Comparison of 2D and 3D MRI of the optic and oculomotor nerve anatomy

A total of 30 healthy volunteers underwent magnetic resonance imaging (MRI) with T1 weighted (w.) 3D magnetization prepared rapid gradient echo (MP-RAGE), T2 w. 2D turbo spin echo (TSE) and T2* w. 3D constructive interference in steady state (CISS) sequences to evaluate the detectability of the optic, oculomotor, trochlear and abducens nerves. CISS yielded the best results for the trochlear and abducens nerve, MP-RAGE for the optic chiasm and tract. The optic and oculomotor nerves were very well detectable using both CISS and MP-RAGE without any statistically significant difference between the two.

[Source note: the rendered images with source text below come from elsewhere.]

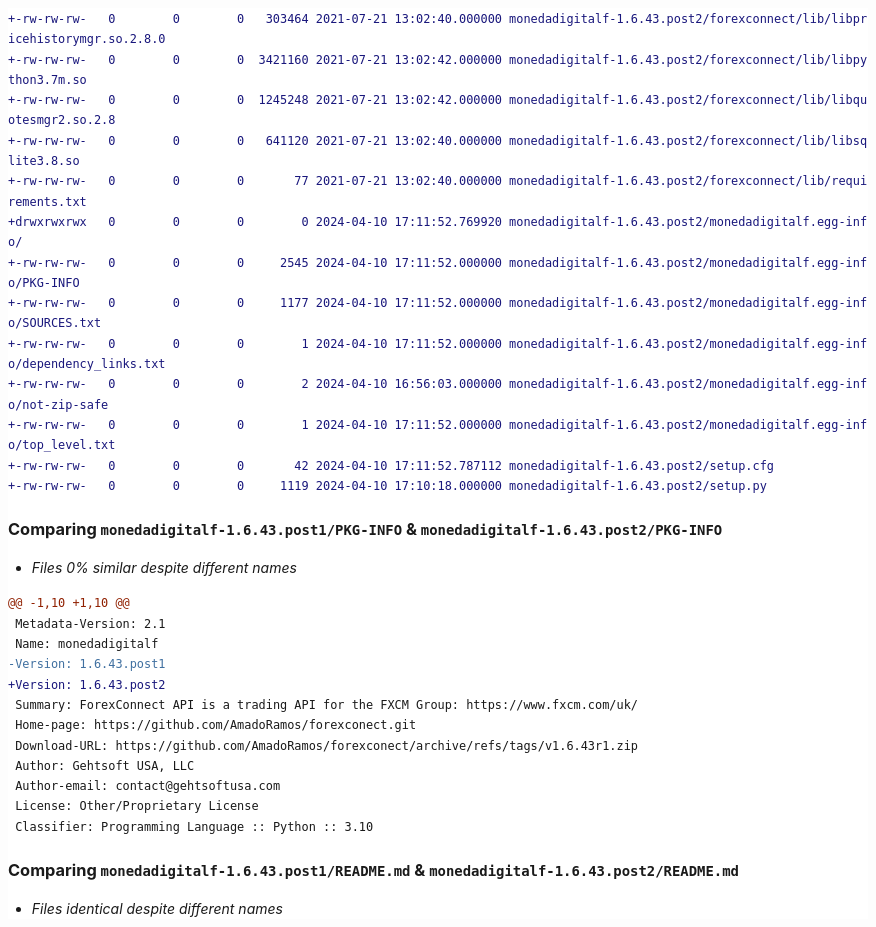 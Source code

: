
 ```diff
+-rw-rw-rw-   0        0        0   303464 2021-07-21 13:02:40.000000 monedadigitalf-1.6.43.post2/forexconnect/lib/libpricehistorymgr.so.2.8.0
+-rw-rw-rw-   0        0        0  3421160 2021-07-21 13:02:42.000000 monedadigitalf-1.6.43.post2/forexconnect/lib/libpython3.7m.so
+-rw-rw-rw-   0        0        0  1245248 2021-07-21 13:02:42.000000 monedadigitalf-1.6.43.post2/forexconnect/lib/libquotesmgr2.so.2.8
+-rw-rw-rw-   0        0        0   641120 2021-07-21 13:02:40.000000 monedadigitalf-1.6.43.post2/forexconnect/lib/libsqlite3.8.so
+-rw-rw-rw-   0        0        0       77 2021-07-21 13:02:40.000000 monedadigitalf-1.6.43.post2/forexconnect/lib/requirements.txt
+drwxrwxrwx   0        0        0        0 2024-04-10 17:11:52.769920 monedadigitalf-1.6.43.post2/monedadigitalf.egg-info/
+-rw-rw-rw-   0        0        0     2545 2024-04-10 17:11:52.000000 monedadigitalf-1.6.43.post2/monedadigitalf.egg-info/PKG-INFO
+-rw-rw-rw-   0        0        0     1177 2024-04-10 17:11:52.000000 monedadigitalf-1.6.43.post2/monedadigitalf.egg-info/SOURCES.txt
+-rw-rw-rw-   0        0        0        1 2024-04-10 17:11:52.000000 monedadigitalf-1.6.43.post2/monedadigitalf.egg-info/dependency_links.txt
+-rw-rw-rw-   0        0        0        2 2024-04-10 16:56:03.000000 monedadigitalf-1.6.43.post2/monedadigitalf.egg-info/not-zip-safe
+-rw-rw-rw-   0        0        0        1 2024-04-10 17:11:52.000000 monedadigitalf-1.6.43.post2/monedadigitalf.egg-info/top_level.txt
+-rw-rw-rw-   0        0        0       42 2024-04-10 17:11:52.787112 monedadigitalf-1.6.43.post2/setup.cfg
+-rw-rw-rw-   0        0        0     1119 2024-04-10 17:10:18.000000 monedadigitalf-1.6.43.post2/setup.py
```

### Comparing `monedadigitalf-1.6.43.post1/PKG-INFO` & `monedadigitalf-1.6.43.post2/PKG-INFO`

 * *Files 0% similar despite different names*

```diff
@@ -1,10 +1,10 @@
 Metadata-Version: 2.1
 Name: monedadigitalf
-Version: 1.6.43.post1
+Version: 1.6.43.post2
 Summary: ForexConnect API is a trading API for the FXCM Group: https://www.fxcm.com/uk/
 Home-page: https://github.com/AmadoRamos/forexconect.git
 Download-URL: https://github.com/AmadoRamos/forexconect/archive/refs/tags/v1.6.43r1.zip
 Author: Gehtsoft USA, LLC
 Author-email: contact@gehtsoftusa.com
 License: Other/Proprietary License
 Classifier: Programming Language :: Python :: 3.10
```

### Comparing `monedadigitalf-1.6.43.post1/README.md` & `monedadigitalf-1.6.43.post2/README.md`

 * *Files identical despite different names*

MRI of inner ear anatomy using 3D MP-RAGE and 3D CISS sequences

The aim of this study was to compare contrast enhanced 3D MP-RAGE (magnetization prepared rapid gradient echo), unenhanced 3D MP-RAGE and 3D CISS (constructive interference in steady state) in the evaluation of anatomical detail of the inner ear and facial nerve. 60 persons with no abnormalities and no or non-specific symptoms were examined with MRI. All examinations were performed using a 1.5 T MR unit. The detectability of anatomical details was evaluated by agreement of three radiologists. Statistical evaluation of the results was achieved by the two-tailed Wilcoxon's test. In 86-95% of the cases, 3D CISS resulted in excellent visibility of the basal and second turn and apex of the cochlea, the vestibule and semicircular canals, as well as the nerves within the internal auditory canal. There was a significantly better visualization with CISS than with MP-RAGE. Detectability of the extrameatal facial nerve was best using contrast enhanced 3D MP-RAGE in 91-96% of the cases (labyrinthine segment 96.7%; geniculate ganglion 95%; tympanic segment 91.7%; vertical segment 95%). The detection of the meatal seventh nerve was best using CISS, whilst unenhanced MP-RAGE gave significantly better results than contrast enhanced MP-RAGE. These results suggest that unenhanced and contrast enhanced 3D MP-RAGE and 3D CISS sequences are complementary and not alternative MRI techniques. Both T1 and T2 weighted 3D MR imaging of the temporal bone is of advantage when compared with 2D MR sequences due to improved contrast, geometrical resolution and the possibility of adequate reconstruction of anatomical structures.